#### Supplied data
━━━━━━━━━━━━━━━━━━━━

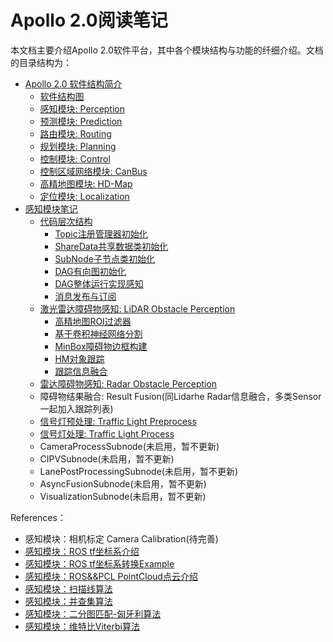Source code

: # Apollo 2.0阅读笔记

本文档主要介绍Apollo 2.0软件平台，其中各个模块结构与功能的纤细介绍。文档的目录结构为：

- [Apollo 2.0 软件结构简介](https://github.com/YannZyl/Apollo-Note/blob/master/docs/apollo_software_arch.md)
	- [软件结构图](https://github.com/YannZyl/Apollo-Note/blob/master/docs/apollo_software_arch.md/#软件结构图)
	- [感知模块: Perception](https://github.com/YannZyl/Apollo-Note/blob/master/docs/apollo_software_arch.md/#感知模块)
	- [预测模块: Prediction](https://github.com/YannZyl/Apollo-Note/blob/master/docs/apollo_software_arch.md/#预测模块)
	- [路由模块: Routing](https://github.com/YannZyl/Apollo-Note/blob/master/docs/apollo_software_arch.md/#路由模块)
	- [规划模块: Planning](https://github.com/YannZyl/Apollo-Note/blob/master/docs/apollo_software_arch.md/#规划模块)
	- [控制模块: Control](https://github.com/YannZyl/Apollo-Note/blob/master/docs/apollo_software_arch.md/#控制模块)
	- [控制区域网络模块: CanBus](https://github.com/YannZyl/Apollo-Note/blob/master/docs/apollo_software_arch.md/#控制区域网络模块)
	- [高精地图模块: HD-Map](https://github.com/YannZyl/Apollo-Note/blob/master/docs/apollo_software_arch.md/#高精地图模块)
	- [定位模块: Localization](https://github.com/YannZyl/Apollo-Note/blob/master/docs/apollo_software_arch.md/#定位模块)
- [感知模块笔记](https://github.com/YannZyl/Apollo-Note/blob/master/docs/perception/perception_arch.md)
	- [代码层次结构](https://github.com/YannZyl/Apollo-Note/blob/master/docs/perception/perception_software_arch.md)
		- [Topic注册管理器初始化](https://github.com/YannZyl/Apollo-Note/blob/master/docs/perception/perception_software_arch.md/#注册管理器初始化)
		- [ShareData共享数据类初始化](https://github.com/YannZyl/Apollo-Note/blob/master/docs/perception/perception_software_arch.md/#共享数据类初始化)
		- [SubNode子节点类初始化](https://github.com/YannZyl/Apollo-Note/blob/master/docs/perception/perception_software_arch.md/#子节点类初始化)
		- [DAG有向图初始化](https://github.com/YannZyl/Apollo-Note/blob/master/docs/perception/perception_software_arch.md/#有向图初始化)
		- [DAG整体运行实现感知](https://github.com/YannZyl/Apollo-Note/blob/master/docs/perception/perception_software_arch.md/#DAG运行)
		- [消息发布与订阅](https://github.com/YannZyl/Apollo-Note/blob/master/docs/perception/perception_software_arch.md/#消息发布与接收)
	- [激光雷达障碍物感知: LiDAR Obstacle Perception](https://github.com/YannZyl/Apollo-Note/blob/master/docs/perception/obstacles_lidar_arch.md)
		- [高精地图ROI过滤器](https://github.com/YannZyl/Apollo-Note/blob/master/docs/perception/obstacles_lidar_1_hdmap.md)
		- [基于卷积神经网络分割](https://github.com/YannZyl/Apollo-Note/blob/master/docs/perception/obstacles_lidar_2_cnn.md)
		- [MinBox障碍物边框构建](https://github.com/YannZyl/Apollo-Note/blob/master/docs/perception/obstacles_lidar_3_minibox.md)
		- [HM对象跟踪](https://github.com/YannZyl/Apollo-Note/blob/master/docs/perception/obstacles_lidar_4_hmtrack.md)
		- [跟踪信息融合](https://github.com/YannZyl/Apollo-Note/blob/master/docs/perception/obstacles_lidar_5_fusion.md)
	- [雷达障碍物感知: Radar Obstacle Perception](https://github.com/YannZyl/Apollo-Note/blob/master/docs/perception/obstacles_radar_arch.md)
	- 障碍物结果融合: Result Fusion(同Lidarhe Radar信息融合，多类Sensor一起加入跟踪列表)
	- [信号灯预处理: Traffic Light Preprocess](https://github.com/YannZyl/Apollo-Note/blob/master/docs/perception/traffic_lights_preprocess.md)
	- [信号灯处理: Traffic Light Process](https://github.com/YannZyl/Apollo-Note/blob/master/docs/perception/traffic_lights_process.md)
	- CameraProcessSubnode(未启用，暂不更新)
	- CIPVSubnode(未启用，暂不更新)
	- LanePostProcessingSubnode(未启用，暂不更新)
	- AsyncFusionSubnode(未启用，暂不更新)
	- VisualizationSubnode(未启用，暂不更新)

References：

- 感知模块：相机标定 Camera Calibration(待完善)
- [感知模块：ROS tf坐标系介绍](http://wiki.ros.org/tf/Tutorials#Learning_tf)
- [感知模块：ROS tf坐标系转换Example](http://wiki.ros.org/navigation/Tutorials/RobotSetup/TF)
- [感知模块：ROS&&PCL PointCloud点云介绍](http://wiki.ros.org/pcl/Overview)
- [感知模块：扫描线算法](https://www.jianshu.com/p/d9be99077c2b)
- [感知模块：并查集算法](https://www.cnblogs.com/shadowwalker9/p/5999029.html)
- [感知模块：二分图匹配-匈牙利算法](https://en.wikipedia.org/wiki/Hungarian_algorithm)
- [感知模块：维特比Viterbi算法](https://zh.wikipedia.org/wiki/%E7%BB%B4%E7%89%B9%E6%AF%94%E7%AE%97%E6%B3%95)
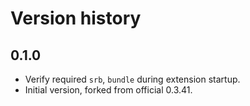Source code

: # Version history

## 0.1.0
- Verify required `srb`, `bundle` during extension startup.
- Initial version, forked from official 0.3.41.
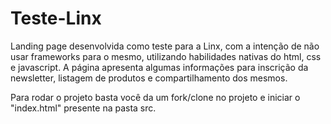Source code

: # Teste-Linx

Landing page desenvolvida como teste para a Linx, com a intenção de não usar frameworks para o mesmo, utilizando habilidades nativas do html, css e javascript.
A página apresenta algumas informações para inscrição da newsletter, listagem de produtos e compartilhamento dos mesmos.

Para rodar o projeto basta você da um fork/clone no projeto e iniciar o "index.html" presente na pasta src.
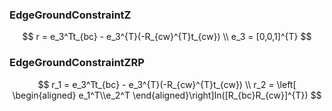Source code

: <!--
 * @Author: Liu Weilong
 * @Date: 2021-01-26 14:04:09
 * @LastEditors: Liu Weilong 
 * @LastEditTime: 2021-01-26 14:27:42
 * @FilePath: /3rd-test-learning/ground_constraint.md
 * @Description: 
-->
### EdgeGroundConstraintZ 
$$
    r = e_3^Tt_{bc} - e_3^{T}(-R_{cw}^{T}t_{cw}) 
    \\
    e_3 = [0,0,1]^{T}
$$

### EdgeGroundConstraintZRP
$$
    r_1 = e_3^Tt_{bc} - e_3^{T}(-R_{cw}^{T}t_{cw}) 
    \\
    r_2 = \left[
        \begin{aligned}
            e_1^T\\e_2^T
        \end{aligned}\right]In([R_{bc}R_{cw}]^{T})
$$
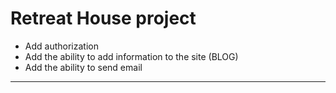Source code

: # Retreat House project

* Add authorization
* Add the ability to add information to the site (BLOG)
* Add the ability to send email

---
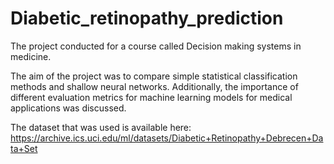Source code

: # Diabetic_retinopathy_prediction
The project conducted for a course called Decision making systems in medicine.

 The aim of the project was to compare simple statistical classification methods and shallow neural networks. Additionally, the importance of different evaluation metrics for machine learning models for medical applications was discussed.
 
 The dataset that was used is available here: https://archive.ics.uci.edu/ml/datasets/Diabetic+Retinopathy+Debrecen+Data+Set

━━━━━━━━━━━━━━━━━━━━

#### Try it
Some lines of the records may hold the word "Weilong". How many do? Answer with a number and nothing else.

#### Worked solution
2